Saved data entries
=======

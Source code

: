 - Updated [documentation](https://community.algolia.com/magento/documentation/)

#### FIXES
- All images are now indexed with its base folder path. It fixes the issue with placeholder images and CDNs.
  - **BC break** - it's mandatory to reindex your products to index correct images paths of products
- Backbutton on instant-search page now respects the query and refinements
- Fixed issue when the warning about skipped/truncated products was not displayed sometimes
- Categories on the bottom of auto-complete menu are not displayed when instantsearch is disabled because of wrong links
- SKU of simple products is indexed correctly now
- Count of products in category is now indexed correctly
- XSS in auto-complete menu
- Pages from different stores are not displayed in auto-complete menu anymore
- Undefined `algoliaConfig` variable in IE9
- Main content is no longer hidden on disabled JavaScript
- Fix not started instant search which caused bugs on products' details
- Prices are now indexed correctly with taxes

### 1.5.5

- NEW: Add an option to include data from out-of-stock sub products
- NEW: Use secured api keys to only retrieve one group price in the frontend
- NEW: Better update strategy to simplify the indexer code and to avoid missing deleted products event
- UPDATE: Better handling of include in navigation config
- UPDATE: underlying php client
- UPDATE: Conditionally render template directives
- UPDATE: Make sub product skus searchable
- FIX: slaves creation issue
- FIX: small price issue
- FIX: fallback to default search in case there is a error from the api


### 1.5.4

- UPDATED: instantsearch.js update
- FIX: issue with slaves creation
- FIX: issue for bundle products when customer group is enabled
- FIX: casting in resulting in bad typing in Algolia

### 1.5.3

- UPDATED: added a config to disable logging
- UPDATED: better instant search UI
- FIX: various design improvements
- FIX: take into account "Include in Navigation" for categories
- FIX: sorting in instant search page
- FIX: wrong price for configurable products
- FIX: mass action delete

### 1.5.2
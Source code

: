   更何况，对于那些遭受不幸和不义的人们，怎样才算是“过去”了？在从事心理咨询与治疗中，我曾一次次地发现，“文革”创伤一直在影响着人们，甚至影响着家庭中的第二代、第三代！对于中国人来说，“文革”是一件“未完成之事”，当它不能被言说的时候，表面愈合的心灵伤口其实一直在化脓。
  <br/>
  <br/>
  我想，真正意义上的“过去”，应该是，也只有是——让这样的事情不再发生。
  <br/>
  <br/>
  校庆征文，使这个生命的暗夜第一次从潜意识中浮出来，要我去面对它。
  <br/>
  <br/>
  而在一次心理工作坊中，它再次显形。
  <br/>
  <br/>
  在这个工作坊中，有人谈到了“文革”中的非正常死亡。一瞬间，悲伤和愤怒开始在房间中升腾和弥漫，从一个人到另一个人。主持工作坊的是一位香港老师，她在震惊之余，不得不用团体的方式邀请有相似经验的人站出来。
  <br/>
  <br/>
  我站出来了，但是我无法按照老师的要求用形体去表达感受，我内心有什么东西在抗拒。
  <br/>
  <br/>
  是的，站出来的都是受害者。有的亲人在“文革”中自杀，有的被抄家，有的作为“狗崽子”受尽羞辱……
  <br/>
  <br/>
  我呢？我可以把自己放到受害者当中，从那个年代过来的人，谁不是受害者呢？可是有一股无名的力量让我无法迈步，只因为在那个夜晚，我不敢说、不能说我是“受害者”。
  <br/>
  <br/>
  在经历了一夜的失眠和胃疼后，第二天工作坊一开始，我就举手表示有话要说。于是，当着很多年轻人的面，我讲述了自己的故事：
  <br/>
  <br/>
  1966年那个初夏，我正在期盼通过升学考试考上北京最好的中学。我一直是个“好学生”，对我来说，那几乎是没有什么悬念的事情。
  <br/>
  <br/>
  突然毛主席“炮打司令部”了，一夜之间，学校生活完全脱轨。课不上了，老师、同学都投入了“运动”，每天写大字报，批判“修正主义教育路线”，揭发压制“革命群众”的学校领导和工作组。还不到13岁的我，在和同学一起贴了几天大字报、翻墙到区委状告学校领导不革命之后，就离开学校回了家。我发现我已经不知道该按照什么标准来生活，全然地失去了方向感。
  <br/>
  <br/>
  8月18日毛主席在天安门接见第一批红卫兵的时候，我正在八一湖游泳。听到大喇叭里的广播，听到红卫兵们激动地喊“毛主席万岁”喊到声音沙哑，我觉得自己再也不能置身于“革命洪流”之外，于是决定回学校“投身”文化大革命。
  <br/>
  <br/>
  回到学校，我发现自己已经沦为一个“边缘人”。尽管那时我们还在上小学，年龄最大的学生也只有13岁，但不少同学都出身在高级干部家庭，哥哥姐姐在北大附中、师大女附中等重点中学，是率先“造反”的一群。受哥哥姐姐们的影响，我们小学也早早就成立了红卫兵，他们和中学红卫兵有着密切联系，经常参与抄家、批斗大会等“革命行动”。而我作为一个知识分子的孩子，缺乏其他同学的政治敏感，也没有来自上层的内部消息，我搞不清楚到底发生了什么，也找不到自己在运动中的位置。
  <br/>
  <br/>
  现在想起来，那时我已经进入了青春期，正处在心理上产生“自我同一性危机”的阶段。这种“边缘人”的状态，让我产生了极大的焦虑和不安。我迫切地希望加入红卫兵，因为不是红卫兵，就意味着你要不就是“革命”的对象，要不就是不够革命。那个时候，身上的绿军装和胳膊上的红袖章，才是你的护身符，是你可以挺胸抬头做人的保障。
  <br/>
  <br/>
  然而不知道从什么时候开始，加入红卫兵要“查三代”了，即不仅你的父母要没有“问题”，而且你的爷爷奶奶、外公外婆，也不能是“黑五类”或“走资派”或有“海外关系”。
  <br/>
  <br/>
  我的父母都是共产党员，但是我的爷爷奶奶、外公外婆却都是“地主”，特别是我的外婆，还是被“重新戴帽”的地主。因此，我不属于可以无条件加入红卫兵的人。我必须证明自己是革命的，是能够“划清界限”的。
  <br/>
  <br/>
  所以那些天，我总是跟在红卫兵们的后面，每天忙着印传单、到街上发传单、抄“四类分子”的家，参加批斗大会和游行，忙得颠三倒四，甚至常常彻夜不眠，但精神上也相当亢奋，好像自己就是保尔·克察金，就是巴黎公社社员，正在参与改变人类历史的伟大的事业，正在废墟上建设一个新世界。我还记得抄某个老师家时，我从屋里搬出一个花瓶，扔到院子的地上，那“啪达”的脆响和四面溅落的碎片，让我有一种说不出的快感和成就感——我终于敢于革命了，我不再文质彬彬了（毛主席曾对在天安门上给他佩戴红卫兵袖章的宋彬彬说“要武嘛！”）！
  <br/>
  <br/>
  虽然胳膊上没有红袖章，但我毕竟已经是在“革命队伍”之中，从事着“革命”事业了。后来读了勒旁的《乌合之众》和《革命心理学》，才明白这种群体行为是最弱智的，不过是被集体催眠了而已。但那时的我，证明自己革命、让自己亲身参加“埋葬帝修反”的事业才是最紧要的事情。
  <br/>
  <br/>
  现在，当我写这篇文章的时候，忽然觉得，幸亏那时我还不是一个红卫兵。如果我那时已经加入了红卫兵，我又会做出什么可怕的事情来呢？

=======

= Requirement =
Set down the lines from the one with "虽然胳膊上没有红袖章，但我毕" through the end of the data above. Keep each exactly as written and add no other line.

= Task output =
  虽然胳膊上没有红袖章，但我毕竟已经是在“革命队伍”之中，从事着“革命”事业了。后来读了勒旁的《乌合之众》和《革命心理学》，才明白这种群体行为是最弱智的，不过是被集体催眠了而已。但那时的我，证明自己革命、让自己亲身参加“埋葬帝修反”的事业才是最紧要的事情。
  <br/>
  <br/>
  现在，当我写这篇文章的时候，忽然觉得，幸亏那时我还不是一个红卫兵。如果我那时已经加入了红卫兵，我又会做出什么可怕的事情来呢？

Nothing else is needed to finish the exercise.